1 Carmiña ama el silencio que reina en la segunda galería de la mina Victoria, pero echa a correr en la dirección atinada porque acaba de oír el rugido de la marabunta del derrumbe. El miedo, aliado con el instinto de supervivencia, se le pega a la piel como liga de muérdago y las ganas de aspirar oxígeno puro azuzan el trance de las zancadas. Otras compañeras gusanean a su lado con un pánico idéntico incrustado en los pulmones, entre los empellones de la penuria apresurados y los víveres de la hatería olvidados.

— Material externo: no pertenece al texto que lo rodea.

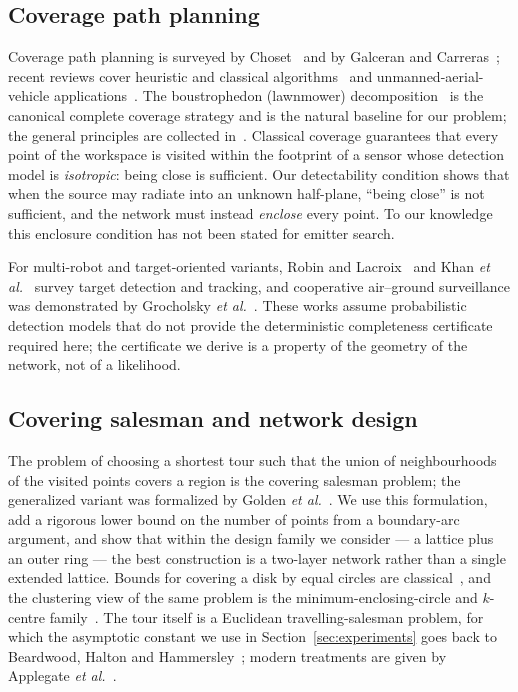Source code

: \documentclass[preprint,12pt,3p]{elsarticle}
\theoremstyle{definition}
\begin{document}
\subsection{Coverage path planning}
Coverage path planning is surveyed by Choset~\cite{choset2001} and by Galceran and
Carreras~\cite{galceran2013}; recent reviews cover heuristic and classical
algorithms~\cite{tan2021} and unmanned-aerial-vehicle applications~\cite{cabreira2019}. The
boustrophedon (lawnmower) decomposition~\cite{choset1998} is the canonical complete coverage
strategy and is the natural baseline for our problem; the general principles are collected
in~\cite{choset2005}. Classical coverage guarantees that every point of the workspace is visited
within the footprint of a sensor whose detection model is \emph{isotropic}: being close is
sufficient. Our detectability condition shows that when the source may radiate into an unknown
half-plane, ``being close'' is not sufficient, and the network must instead \emph{enclose} every
point. To our knowledge this enclosure condition has not been stated for emitter search.

For multi-robot and target-oriented variants, Robin and Lacroix~\cite{robin2016} and Khan
\emph{et al.}~\cite{khan2018} survey target detection and tracking, and cooperative air--ground
surveillance was demonstrated by Grocholsky \emph{et al.}~\cite{grocholsky2006}. These works
assume probabilistic detection models that do not provide the deterministic completeness
certificate required here; the certificate we derive is a property of the geometry of the
network, not of a likelihood.

\subsection{Covering salesman and network design}
The problem of choosing a shortest tour such that the union of neighbourhoods of the visited
points covers a region is the covering salesman problem; the generalized variant was formalized by
Golden \emph{et al.}~\cite{golden2012}. We use this formulation, add a rigorous lower bound on the
number of points from a boundary-arc argument, and show that within the design family we consider --- a lattice plus an outer ring --- the best construction is a two-layer network rather than a single extended lattice. Bounds for covering a disk by equal circles are
classical~\cite{nica2011,jung1901,toth1998}, and the clustering view of the same problem is the
minimum-enclosing-circle and $k$-centre family~\cite{gonzalez1985,preparata1985}. The tour itself
is a Euclidean travelling-salesman problem, for which the asymptotic constant we use in
Section~\ref{sec:experiments} goes back to Beardwood, Halton and
Hammersley~\cite{beardwood1959}; modern treatments are given by
Applegate \emph{et al.}~\cite{applegate2006}.
\end{document}
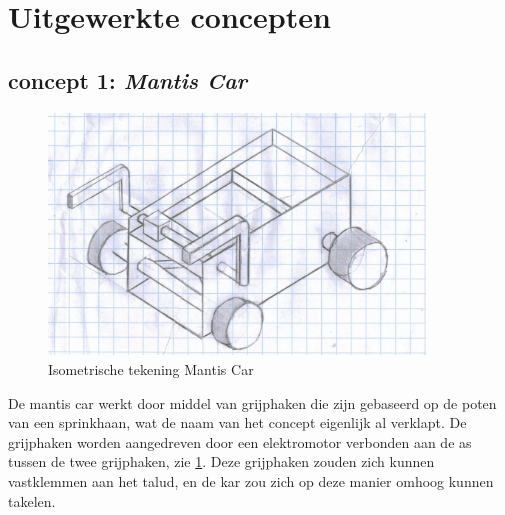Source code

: \section{Uitgewerkte concepten}
\label{se:totaalconcepten}


\subsection{concept 1: \textit{Mantis Car}} 
\label{se:concept_1_mantis_car}

\begin{figure}[H]
    \centering
    \includegraphics[width = 100mm]{04_idee_ontwikkeling/deeloplossing_mantis.JPG}
    \caption{Isometrische tekening Mantis Car}
    \label{fig:deeloplossing_mantis}
\end{figure}

De mantis car werkt door middel van grijphaken die zijn gebaseerd op de poten van een sprinkhaan, wat de naam van het concept eigenlijk al verklapt. De grijphaken worden aangedreven door een elektromotor verbonden aan de as tussen de twee grijphaken, zie \cref{fig:deeloplossing_mantis}. Deze grijphaken zouden zich kunnen vastklemmen aan het talud, en de kar zou zich op deze manier omhoog kunnen takelen.\\

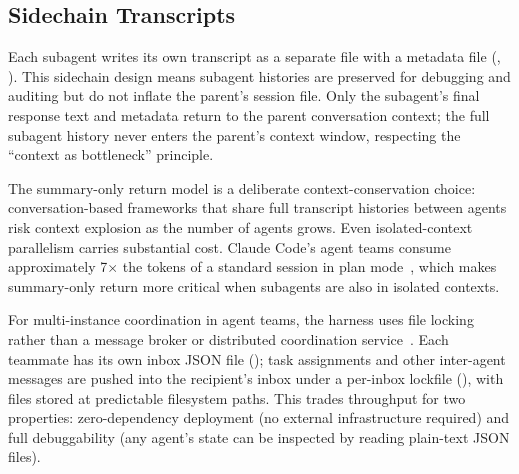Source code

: \subsection{Sidechain Transcripts}
\label{sec:subagent:sidechain}

Each subagent writes its own transcript as a separate  file with a  metadata file (, ). This sidechain design means subagent histories are preserved for debugging and auditing but do not inflate the parent's session file. Only the subagent's final response text and metadata return to the parent conversation context; the full subagent history never enters the parent's context window, respecting the ``context as bottleneck'' principle.

The summary-only return model is a deliberate context-conservation choice: conversation-based frameworks that share full transcript histories between agents risk context explosion as the number of agents grows. Even isolated-context parallelism carries substantial cost. Claude Code's agent teams consume approximately 7$\times$ the tokens of a standard session in plan mode~\citep{anthropic2025agentteams}, which makes summary-only return more critical when subagents are also in isolated contexts.

For multi-instance coordination in agent teams, the harness uses file locking rather than a message broker or distributed coordination service~\citep{anthropic2025agentteams}. Each teammate has its own inbox JSON file (); task assignments and other inter-agent messages are pushed into the recipient's inbox under a per-inbox lockfile (), with files stored at predictable filesystem paths. This trades throughput for two properties: zero-dependency deployment (no external infrastructure required) and full debuggability (any agent's state can be inspected by reading plain-text JSON files).

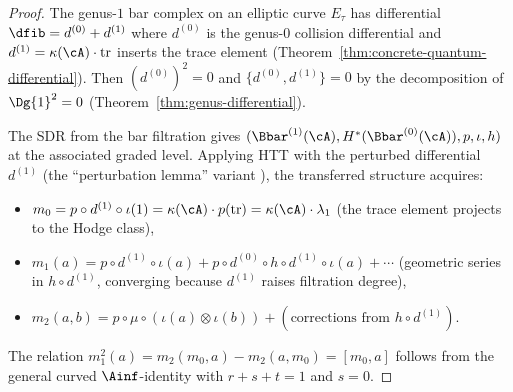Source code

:\begin{proof}
The genus-$1$ bar complex on an elliptic curve $E_\tau$ has
differential $\dfib = d^{(0)} + d^{(1)}$ where $d^{(0)}$ is the
genus-$0$ collision differential and $d^{(1)} = \kappa(\cA) \cdot
\mathrm{tr}$ inserts the trace element
(Theorem~\ref{thm:concrete-quantum-differential}).
Then $(d^{(0)})^2 = 0$ and $\{d^{(0)}, d^{(1)}\} = 0$
by the decomposition of
$\Dg{1}^2 = 0$ (Theorem~\ref{thm:genus-differential}).

The SDR from the bar filtration gives
$(\Bbar^{(1)}(\cA), H^*(\Bbar^{(0)}(\cA)), p, \iota, h)$
at the associated graded level. Applying HTT with the perturbed
differential $d^{(1)}$ (the ``perturbation lemma'' variant
\cite{LV12}), the transferred structure acquires:
\begin{itemize}
\item $m_0 = p \circ d^{(1)} \circ \iota(1) = \kappa(\cA) \cdot
p(\mathrm{tr}) = \kappa(\cA) \cdot \lambda_1$ (the trace element
projects to the Hodge class),
\item $m_1(a) = p \circ d^{(1)} \circ \iota(a) + p \circ d^{(0)}
\circ h \circ d^{(1)} \circ \iota(a) + \cdots$
(geometric series in $h \circ d^{(1)}$, converging
because $d^{(1)}$ raises filtration degree),
\item $m_2(a,b) = p \circ \mu \circ (\iota(a) \otimes \iota(b))
+ (\text{corrections from } h \circ d^{(1)})$.
\end{itemize}
The relation $m_1^2(a) = m_2(m_0, a) - m_2(a, m_0) = [m_0, a]$
follows from the general curved $\Ainf$-identity with $r+s+t = 1$
and $s = 0$.
\end{proof}

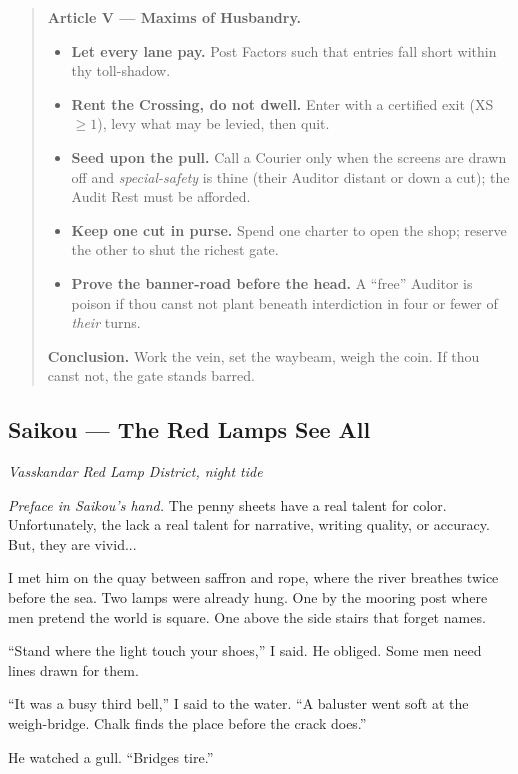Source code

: \documentclass[11pt]{article}
\begin{document}
\begin{quote}
\textbf{Article V — Maxims of Husbandry.}
\begin{itemize}\itemsep0.25em
  \item \textbf{Let every lane pay.} Post Factors such that entries fall short within thy toll-shadow.
  \item \textbf{Rent the Crossing, do not dwell.} Enter with a certified exit (XS $\ge 1$), levy what may be levied, then quit.
  \item \textbf{Seed upon the pull.} Call a Courier only when the screens are drawn off and \emph{special-safety} is thine (their Auditor distant or down a cut); the Audit Rest must be afforded.
  \item \textbf{Keep one cut in purse.} Spend one charter to open the shop; reserve the other to shut the richest gate.
  \item \textbf{Prove the banner-road before the head.} A “free” Auditor is poison if thou canst not plant beneath interdiction in four or fewer of \emph{their} turns.
\end{itemize}

\medskip
\textbf{Conclusion.} Work the vein, set the waybeam, weigh the coin. If thou canst not, the gate stands barred.
\end{quote}

\clearpage

\subsection{Saikou — The Red Lamps See All}

\noindent\textit{Vasskandar Red Lamp District, night tide}

\medskip
\noindent\textit{Preface in Saikou's hand.} The penny sheets have a real talent for color. Unfortunately, the lack a real talent for narrative, writing quality, or accuracy. But, they are vivid...

\medskip
I met him on the quay between saffron and rope, where the river breathes twice before the sea. Two lamps were already hung. One by the mooring post where men pretend the world is square. One above the side stairs that forget names.

``Stand where the light touch your shoes,'' I said. He obliged. Some men need lines drawn for them.

``It was a busy third bell,'' I said to the water. ``A baluster went soft at the weigh-bridge. Chalk finds the place before the crack does.''

He watched a gull. ``Bridges tire.''
\end{document}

Un alarido forrado de pavor brama en el eco de los socavones y el batiburrillo de los cascos se desperdiga por el suelo resbaladizo. Escucha que alguien le llama entre el remolino de siluetas que huyen, se gira al oír su nombre y, brotando de la oscuridad, ve el rostro picado de viruelas de la que separa la salbanda de la roca estéril. Antes de seguir corriendo, las dos se observan un momento, como dos hermanas gemelas enloquecidas con la emoción del Domingo de Resurrección. Carmiña tropieza de continuo, con la nariz tupida de mocos arcillosos por el veneno grueso de la escoria, aunque el trajín de mil demonios en pos de la salvación, a la postre, se manifiesta en forma de claridad diurna en la boca del túnel. En el exterior de la mina de manganeso, con su jeta de simio habituado a roncar a pierna suelta en una cama de sábanas bordadas, el patrón da alientos espurios mientras un corrillo de hombres coronados por la incertidumbre hace la cuenta de la vieja de las heridas. Son catorce, pero por fortuna ninguna está grave. El arrojo de las mineras se encoge en el asilo de los espíritus y los heraldos de la osadía, como de costumbre, blanden el estandarte de la solidaridad. La tranquilidad se clava con ahínco de martillo en el disgusto de los corazones y un quinteto de ancianos, con la tripa quebrada por la anquilostomiasis, masculla hazañas de épocas antañonas en torno al pueblo de Puras de Villafranca.
Estoy hasta las cartolas, y las palabras de Carmiña se empecinan en deslizarse por la tarde sabatina con garbo de mal augurio, las nubes plomizas, el barullo de la gente encrespado.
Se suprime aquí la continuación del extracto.